Plenty of decorators "take arguments" by actually being functions that return a decorator. For example, we'd like to be able to do this:

from typing import Any, TypeVar, Callable, cast

T = TypeVar('T')

def callback_callcount(cb: Callable[[int], None]) -> Callable[[T], T]:
    def outer(f: T) -> T:
        x = 0
        def inner(*args, **kwargs):
            nonlocal x
            x += 1
            cb(x)
            return f(*args, **kwargs)
        return cast(T, inner)
    return outer

def print_int(x: int) -> None:
    print(x)

@callback_callcount(print_int)
def lol(x: int) -> str:
    return "lol"*x

reveal_type(lol)  # E: Revealed type is 'def (x: builtins.int) -> builtins.str'

Notes:

Mess with the return type or with arguments

For an arbitrary function you can't do this at all yet -- there isn't even a syntax. Here's me making up some syntax for it.
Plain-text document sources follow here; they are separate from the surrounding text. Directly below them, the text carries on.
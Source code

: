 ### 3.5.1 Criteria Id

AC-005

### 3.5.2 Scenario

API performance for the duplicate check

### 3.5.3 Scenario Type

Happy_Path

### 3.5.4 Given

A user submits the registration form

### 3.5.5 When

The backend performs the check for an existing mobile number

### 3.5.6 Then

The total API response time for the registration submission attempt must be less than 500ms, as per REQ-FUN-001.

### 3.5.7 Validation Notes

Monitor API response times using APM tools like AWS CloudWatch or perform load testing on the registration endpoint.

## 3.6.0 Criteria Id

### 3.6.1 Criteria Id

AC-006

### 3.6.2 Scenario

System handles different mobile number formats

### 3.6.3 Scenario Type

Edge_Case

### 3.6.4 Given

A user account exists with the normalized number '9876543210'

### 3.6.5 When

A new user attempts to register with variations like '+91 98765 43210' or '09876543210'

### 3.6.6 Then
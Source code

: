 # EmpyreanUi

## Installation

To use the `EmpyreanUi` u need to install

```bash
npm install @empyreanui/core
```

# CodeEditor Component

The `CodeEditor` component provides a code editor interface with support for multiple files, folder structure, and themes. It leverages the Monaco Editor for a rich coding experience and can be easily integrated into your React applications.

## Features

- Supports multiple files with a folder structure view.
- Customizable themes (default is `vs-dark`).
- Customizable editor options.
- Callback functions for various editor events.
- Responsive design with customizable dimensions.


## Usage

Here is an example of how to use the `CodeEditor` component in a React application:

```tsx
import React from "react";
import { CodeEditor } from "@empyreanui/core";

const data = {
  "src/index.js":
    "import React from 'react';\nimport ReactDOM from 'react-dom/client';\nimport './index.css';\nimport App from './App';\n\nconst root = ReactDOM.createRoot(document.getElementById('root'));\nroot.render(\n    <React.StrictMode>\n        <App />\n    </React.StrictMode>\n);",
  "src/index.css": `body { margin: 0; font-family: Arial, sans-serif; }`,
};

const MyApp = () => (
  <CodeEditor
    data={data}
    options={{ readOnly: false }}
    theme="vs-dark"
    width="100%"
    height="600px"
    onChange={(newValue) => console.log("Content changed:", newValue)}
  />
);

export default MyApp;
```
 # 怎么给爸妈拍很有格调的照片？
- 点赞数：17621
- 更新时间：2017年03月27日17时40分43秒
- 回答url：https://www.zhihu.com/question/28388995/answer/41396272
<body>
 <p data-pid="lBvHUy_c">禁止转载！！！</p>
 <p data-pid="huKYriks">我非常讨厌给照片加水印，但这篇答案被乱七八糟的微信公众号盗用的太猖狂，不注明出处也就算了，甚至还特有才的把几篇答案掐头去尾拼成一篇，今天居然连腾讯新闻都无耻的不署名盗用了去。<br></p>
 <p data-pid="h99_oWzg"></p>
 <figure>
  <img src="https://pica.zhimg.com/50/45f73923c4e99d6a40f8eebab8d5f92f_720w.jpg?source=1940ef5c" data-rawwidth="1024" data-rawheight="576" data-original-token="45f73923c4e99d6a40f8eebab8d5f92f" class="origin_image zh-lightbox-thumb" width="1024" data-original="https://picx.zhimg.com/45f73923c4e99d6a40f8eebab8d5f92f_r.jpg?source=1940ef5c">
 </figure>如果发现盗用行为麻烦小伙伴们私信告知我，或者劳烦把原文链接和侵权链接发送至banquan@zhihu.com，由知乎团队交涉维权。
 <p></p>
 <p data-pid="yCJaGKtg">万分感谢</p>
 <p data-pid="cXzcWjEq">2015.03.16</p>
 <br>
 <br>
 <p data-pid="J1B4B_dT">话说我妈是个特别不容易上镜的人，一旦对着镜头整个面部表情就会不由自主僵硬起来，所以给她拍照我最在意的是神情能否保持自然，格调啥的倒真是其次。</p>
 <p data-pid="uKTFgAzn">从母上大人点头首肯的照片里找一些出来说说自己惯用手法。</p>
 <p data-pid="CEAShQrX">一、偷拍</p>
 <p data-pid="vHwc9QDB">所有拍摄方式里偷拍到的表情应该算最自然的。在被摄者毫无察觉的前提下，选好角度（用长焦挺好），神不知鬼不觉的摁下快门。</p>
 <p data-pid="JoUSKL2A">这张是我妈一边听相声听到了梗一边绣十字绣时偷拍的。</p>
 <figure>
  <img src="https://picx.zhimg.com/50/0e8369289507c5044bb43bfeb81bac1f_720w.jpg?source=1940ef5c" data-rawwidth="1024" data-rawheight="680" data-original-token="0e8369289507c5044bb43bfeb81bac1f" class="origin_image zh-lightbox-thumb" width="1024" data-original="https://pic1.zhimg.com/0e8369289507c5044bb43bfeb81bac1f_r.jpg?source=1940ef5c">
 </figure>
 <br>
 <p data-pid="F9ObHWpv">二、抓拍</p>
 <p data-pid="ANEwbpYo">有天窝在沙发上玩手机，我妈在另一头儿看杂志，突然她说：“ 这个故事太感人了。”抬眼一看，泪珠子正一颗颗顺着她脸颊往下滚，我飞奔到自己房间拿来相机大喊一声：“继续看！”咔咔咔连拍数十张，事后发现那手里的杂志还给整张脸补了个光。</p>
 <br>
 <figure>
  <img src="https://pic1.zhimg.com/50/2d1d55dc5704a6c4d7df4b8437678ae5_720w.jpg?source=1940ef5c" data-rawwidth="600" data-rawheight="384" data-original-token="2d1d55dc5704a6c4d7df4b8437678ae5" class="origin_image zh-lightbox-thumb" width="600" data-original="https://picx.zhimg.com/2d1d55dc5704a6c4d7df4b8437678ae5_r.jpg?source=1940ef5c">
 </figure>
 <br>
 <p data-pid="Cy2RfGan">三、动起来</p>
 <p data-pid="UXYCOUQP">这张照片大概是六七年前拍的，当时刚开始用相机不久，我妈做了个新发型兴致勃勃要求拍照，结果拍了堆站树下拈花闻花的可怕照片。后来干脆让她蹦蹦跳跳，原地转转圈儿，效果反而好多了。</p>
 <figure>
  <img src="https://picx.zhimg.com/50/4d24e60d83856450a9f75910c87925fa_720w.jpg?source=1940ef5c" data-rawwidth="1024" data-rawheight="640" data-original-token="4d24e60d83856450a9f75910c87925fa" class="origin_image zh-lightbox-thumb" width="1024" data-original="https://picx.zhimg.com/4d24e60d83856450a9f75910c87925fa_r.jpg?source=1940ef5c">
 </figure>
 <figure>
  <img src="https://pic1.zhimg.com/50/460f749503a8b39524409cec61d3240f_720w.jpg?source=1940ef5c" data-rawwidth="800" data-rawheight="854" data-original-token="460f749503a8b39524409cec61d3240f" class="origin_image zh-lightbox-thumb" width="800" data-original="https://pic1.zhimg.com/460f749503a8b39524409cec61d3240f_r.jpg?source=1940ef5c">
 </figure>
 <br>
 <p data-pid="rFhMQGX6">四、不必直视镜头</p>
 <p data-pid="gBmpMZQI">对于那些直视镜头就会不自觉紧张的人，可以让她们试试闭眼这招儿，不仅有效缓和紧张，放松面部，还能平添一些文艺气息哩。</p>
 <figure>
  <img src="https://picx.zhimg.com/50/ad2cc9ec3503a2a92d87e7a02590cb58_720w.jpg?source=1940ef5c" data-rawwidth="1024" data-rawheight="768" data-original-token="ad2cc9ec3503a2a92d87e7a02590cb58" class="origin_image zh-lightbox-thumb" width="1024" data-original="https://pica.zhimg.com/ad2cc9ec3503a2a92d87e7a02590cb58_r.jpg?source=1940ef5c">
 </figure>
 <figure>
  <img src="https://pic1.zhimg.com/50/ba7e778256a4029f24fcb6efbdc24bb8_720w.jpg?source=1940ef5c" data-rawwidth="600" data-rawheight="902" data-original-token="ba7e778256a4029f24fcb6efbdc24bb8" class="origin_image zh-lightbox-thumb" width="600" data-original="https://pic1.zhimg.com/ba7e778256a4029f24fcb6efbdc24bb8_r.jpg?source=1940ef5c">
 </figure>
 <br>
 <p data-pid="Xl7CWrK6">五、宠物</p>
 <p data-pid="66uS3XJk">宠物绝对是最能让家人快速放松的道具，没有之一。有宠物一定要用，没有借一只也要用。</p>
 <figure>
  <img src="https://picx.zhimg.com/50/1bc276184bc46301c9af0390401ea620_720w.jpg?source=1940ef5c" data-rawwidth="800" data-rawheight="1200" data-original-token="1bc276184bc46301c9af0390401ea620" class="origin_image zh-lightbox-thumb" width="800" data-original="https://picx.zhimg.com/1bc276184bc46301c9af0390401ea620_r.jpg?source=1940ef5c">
Messing with the return type

from typing import Any, Dict, Callable

from mypy_extensions import SomeArguments

def reprify(f: Callable[[SomeArguments], Any]) -> Callable[[SomeArguments], str]:
    def ret(*args: SomeArguments.positional, **kwargs: SomeArguments.keyword):
        return repr(f(*args, **kwargs))
    return ret

@reprify
def lol(x: int) -> Dict[str, int]:
    return {"lol": x}

reveal_type(lol)  # E: Revealed type is 'def (x: builtins.int) -> builtins.str'

Messing with the arguments

from typing import Any, Callable, TypeVar

from mypy_extensions import SomeArguments

R = TypeVar('R')

def supply_zero(f: Callable[[int, SomeArguments], R]) -> Callable[[SomeArguments], R]:
    def ret(*args: SomeArguments.positional, **kwargs: SomeArguments.keyword):
        return f(0, *args, **kwargs)
    return ret

@supply_zero
def lol(x: int, y: str) -> str:
    return "%d and %s" % (x, y)

reveal_type(lol)  # E: Revealed type is 'def (y: builtins.str) -> builtins.str'

The syntax here is fungible, but we would need a way to do approximately this thing -- capture the types and kinds of all a function's arguments in some kind of variation on a type variable.

Relevant issues and discussions:

Variadic type variables alone (python/typing#193) get you some of the way there, but lose all keyword arguments of the decorated function.

Things to do:

  • Implement variadic type variables (fill in PR when I have it)
  • Write up detailed proposal for semantics of argument variables
    • ... and how they interact with *args and **kwargs
    • ... and their relationship to variadic type variables and the expand operation
    • ... and the semantics of an easy-to-use SomeArguments-style alias, so nobody has to actually engage with the details of the above when writing normal decorators.
  • Come to some kind of mypy-community consensus or near-consensus on that proposal. It'll be in mypy_extensions not typing at first -- this can be fodder for the future of PEP484, but while we're playing in such experimental land, not yet.
  • PR to implment the SomeArguments thing.